A veces ojean el álbum juntos, él y ella. Ella suspira, dice que ojalá pudiera visitar Escocia otra vez, ver los brezos, las campánulas. Él piensa: Tuvo una vida antes de nacer yo, y esa vida vive todavía en ella. Se alegra, en cierto modo, por ella, porque ya no tiene una vida propia.

El mundo de su madre es bien distinto del mundo que muestra el álbum de su padre, donde sudafricanos con uniforme caqui posan ante las pirámides de Egipto o entre los escombros de ciudades italianas. Pero en este álbum se entretiene menos con las fotografías que con las fascinantes octavillas intercaladas entre estas, las octavillas que los aviones alemanes dejaban caer sobre las tropas aliadas. En una se explica a los soldados cómo provocarse fiebre (tomando sopa); otra muestra a una mujer atractiva sentada en las rodillas de un judío gordo y de nariz ganchuda, bebiendo una copa de champán. «¿Sabes dónde está tu mujer esta noche?», reza el pie de foto. Y después hay un águila de porcelana azul que su padre encontró entre las ruinas de una casa de Nápoles y que se trajo en su macuto, el águila del imperio que ahora está sobre la repisa de la chimenea del salón.

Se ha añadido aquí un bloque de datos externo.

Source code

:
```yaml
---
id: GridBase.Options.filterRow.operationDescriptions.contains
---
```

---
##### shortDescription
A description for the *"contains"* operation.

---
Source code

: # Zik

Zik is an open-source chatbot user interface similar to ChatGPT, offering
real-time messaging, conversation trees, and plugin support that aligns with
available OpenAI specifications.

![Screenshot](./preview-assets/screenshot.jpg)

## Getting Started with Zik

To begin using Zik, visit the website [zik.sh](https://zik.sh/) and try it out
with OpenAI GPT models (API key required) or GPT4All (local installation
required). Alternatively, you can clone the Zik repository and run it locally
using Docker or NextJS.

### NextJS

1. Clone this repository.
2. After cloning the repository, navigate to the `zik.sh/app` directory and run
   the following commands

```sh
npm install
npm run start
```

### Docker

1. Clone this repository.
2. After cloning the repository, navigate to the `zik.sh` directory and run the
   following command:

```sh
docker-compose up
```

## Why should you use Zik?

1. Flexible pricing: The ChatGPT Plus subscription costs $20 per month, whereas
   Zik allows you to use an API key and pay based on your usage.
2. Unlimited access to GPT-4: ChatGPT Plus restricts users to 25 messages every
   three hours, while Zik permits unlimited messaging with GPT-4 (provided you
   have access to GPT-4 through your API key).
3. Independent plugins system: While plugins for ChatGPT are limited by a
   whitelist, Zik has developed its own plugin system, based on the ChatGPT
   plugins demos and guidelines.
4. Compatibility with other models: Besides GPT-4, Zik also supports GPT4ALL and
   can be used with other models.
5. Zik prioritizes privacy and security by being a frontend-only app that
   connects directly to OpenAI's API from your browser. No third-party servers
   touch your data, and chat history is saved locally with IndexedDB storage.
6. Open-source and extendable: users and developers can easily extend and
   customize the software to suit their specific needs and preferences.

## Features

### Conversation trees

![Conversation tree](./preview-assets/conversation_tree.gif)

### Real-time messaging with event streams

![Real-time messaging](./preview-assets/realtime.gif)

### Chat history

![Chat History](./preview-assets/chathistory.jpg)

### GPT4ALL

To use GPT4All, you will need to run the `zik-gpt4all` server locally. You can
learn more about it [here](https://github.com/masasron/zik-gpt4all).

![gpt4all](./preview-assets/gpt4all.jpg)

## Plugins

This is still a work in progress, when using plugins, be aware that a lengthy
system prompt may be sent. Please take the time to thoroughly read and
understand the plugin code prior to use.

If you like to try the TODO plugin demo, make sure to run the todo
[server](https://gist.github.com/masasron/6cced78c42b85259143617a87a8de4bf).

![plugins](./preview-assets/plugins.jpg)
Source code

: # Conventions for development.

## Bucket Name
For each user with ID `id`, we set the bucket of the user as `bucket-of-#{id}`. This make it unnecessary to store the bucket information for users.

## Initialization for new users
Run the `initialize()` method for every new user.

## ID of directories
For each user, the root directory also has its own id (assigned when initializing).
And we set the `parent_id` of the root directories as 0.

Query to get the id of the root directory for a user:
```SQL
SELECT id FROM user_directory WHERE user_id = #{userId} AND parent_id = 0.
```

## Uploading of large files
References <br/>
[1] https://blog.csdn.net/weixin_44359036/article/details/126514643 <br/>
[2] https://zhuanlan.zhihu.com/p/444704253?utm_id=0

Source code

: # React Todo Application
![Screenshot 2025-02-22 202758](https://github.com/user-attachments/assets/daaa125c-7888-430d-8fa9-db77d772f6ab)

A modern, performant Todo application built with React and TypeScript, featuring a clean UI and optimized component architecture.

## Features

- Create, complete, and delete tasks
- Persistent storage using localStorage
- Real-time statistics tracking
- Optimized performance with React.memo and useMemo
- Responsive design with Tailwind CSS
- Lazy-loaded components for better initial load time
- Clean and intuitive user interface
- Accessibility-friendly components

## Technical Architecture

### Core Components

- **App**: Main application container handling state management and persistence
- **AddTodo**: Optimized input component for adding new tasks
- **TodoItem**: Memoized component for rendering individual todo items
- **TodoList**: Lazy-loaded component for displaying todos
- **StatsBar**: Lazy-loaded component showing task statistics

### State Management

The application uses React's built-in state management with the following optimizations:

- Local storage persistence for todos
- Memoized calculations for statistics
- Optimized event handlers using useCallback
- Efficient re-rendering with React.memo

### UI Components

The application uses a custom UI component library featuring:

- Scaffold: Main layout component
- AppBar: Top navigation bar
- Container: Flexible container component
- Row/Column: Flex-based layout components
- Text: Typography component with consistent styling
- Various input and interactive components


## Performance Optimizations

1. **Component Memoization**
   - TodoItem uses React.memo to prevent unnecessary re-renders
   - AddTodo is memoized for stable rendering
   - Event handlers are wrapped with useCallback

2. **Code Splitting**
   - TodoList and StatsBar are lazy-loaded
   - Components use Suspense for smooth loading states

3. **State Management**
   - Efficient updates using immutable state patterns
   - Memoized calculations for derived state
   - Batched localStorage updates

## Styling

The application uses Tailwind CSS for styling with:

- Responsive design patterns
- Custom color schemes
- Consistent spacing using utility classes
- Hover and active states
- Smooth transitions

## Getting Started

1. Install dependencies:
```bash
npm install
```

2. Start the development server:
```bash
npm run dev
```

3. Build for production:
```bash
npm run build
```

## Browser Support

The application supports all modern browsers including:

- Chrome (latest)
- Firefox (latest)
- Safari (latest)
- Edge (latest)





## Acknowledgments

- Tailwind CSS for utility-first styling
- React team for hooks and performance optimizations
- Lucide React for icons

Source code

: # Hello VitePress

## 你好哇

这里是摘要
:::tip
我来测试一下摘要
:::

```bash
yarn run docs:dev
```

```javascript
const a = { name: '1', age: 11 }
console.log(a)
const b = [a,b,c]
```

Él está orgullosísimo de que su padre participara en la guerra. Lo sorprende –y lo complace– descubrir que pocos de los padres de sus amigos lucharon en ella. De lo que no está seguro es de por qué su padre no llegó más que a cabo interino: disimuladamente se calla lo de «cabo» cuando les cuenta a sus amigos las aventuras de su padre. Pero guarda como un tesoro la fotografía, tomada en un estudio de El Cairo, de su guapo padre mirando por el cañón de un fusil, con un ojo cerrado, el pelo pulcramente peinado, la boina doblada, como dictaba la moda, bajo la charretera. Si lo dejaran, la pondría en la repisa de la chimenea también.

Su padre y su madre discrepan en lo que concierne a los alemanes. A su padre le gustan los italianos (no tenían el corazón puesto en la guerra, dice: todo lo que querían era rendirse y regresar a casa), pero odia a los alemanes. Cuenta la anécdota de un alemán al que dispararon mientras estaba acuclillado en el retrete. Unas veces es él quien dispara al alemán, otras veces es un amigo suyo; pero en ninguna de las versiones muestra compasión alguna, solo diversión ante la confusión del alemán tratando de levantar las manos y de subirse los pantalones a la vez.